[Python-ideas] Introduce collections.Reiterable

Ryan rymg19 at gmail.com
Sun Sep 22 03:11:14 CEST 2013


At that rate, why not just check for callability(?) in the first place?

Andrew Barnert <abarnert at yahoo.com> wrote:

>On Sep 21, 2013, at 13:02, Ryan <rymg19 at gmail.com> wrote:
>
>> The problem with the try...except statement is that it'll catch
>errors that occur inside the function.
>> Say the function calls zip and accidentally gives an int instead of
>their list. It'll raise a TypeError, which will be caught and a
>CallbackError will be raised.
>
>You can always use EAFP with a bit of "look back after you leaped" to
>help diagnose the error:
>
>try:
>    self.call[item]()
>except TypeError as e:
>    if not callable(self.call[item]):
>        raise CallbackError(...) from e
>    raise
>
>I'm not sure that would be appropriate in this case, but similar code
>is very common when dealing with, e.g., the filesystem (especially in
>2.x, where you had to distinguish errors on errno... but even in 3.x
>it's often worth telling the user that his error was because the folder
>be specified doesn't exist, as opposed to just the filename being
>wrong).
>
>But anyway, I think this is way off topic for this thread.
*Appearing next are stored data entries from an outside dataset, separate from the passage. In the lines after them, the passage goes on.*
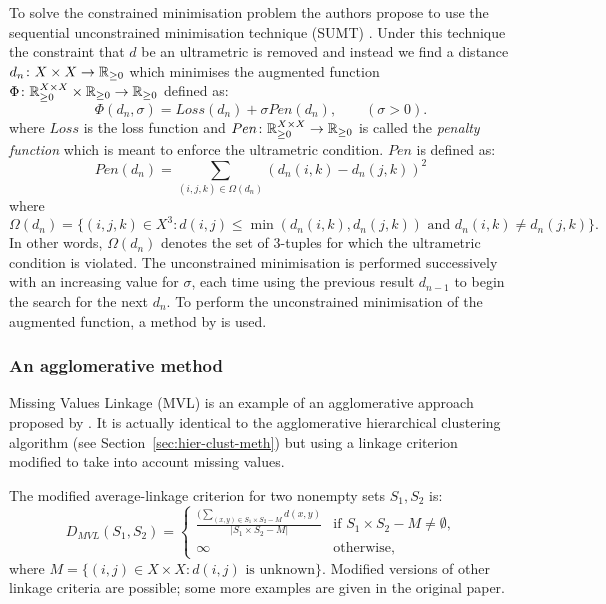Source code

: To solve the constrained minimisation problem the authors propose to use the
sequential unconstrained minimisation technique (SUMT)
\cite{fiacco1964sequential}.  Under this technique the constraint that $d$ be
an ultrametric is removed and instead we find a distance $d_n \colon X \times
X \to {\mathbb R}_{\geq 0}$ which minimises the augmented function $\Phi \colon {\mathbb R}_{\geq 0}^{X
  \times X} \times {\mathbb R}_{\geq 0} \to {\mathbb R}_{\geq 0}$ defined as:
\begin{equation*}
  \label{eq:partial-dist-optimisation}
  \Phi(d_n,\sigma) = Loss(d_n) + \sigma Pen(d_n), \qquad (\sigma > 0).
\end{equation*}
where $Loss$ is the loss function and $Pen \colon {\mathbb R}_{\geq 0}^{X \times X} \to
{\mathbb R}_{\geq 0}$ is called the \textit{penalty function} which is meant to enforce the
ultrametric condition.  $Pen$ is defined as:
\begin{equation*}
  \label{eq:penalty-function}
  Pen(d_n) = \sum_{(i,j,k) \in \Omega(d_n)} (d_n(i,k) - d_n(j,k))^2
\end{equation*}
where
\begin{equation*}
  \Omega(d_n) = \{(i,j,k) \in X^3 \colon d(i,j) \leq \min(d_n(i,k),d_n(j,k))
  \text{ and } d_n(i,k) \neq d_n(j,k)\}.
\end{equation*}
In other words, $\Omega(d_n)$ denotes the set of $3$-tuples for which the
ultrametric condition is violated.  The unconstrained minimisation is
performed successively with an increasing value for $\sigma$, each time using
the previous result $d_{n-1}$ to begin the search for the next $d_n$.  To
perform the unconstrained minimisation of the augmented function, a method by
\cite{powell1977restart} is used.

\subsubsection{An agglomerative method}
\label{sec:part-dist-agglom-method}

Missing Values Linkage (MVL) is an example of an agglomerative approach
proposed by \cite{schader1992mvl}.  It is actually identical to the
agglomerative hierarchical clustering algorithm (see
Section~\ref{sec:hier-clust-meth}) but using a linkage criterion modified to
take into account missing values.

The modified
average-linkage criterion for two nonempty sets $S_1, S_2$ is:
\begin{equation*}
  D_{MVL}(S_1,S_2) =
  \begin{cases}
    \displaystyle
    \frac{\displaystyle (\sum_{(x,y) \in S_1 \times S_2 - M} d(x,y)}
         {|S_1 \times S_2 - M|} & \text{if $S_1
      \times S_2 - M \neq \emptyset$,} \\
    \infty & \text{otherwise},
  \end{cases}
\end{equation*}
where $M = \{(i,j) \in X \times X \colon d(i,j) \text{ is unknown}\}$.
Modified versions of other linkage criteria are possible; some more examples
are given in the original paper.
We already
>have both EAFP and LBYL mechanisms for dealing with iteration; the
>argument isn't which one you should use, but whether the existing ABCs
>are sufficient or leave an important gap if you choose to use them for
>LBYL.
>
>> But, in some programs, that behavior doesn't work.
>> 
>> "Stephen J. Turnbull" <stephen at xemacs.org> wrote:
>>> 
>>> Ryan writes:
>>> 
>>>> I can still see why checking if its callable is a good idea in some
>>>> cases.
>>> 
>>> You can always rewrite the LBYL in EAFP form:
>>> 
>>> try:
>>> self.call[item]()
>>> except TypeError as e:
>>> raise CallbackError(...) from e
>>> 
>>> This is definitely preferred if you can enclose a whole suite in a
>try
>>> and expect the CallbackError to be infrequent, eg:
>>> 
>>> try:
>>> while item in input:
>>> self.call[item]()
>>> except TypeError as e:
>>> raise CallbackError(...) from e
>>> 
>>> However, what you probably really want to do (which is a better
>>> argument for LBYL, anyway) is
>>> 
>>> if callable(callback):
>>> self.call[item] = callback
>>> else:
>>> what_would_jruser_do()
>> 
>> -- 
>> Sent from my Android phone with K-9 Mail. Please excuse my brevity.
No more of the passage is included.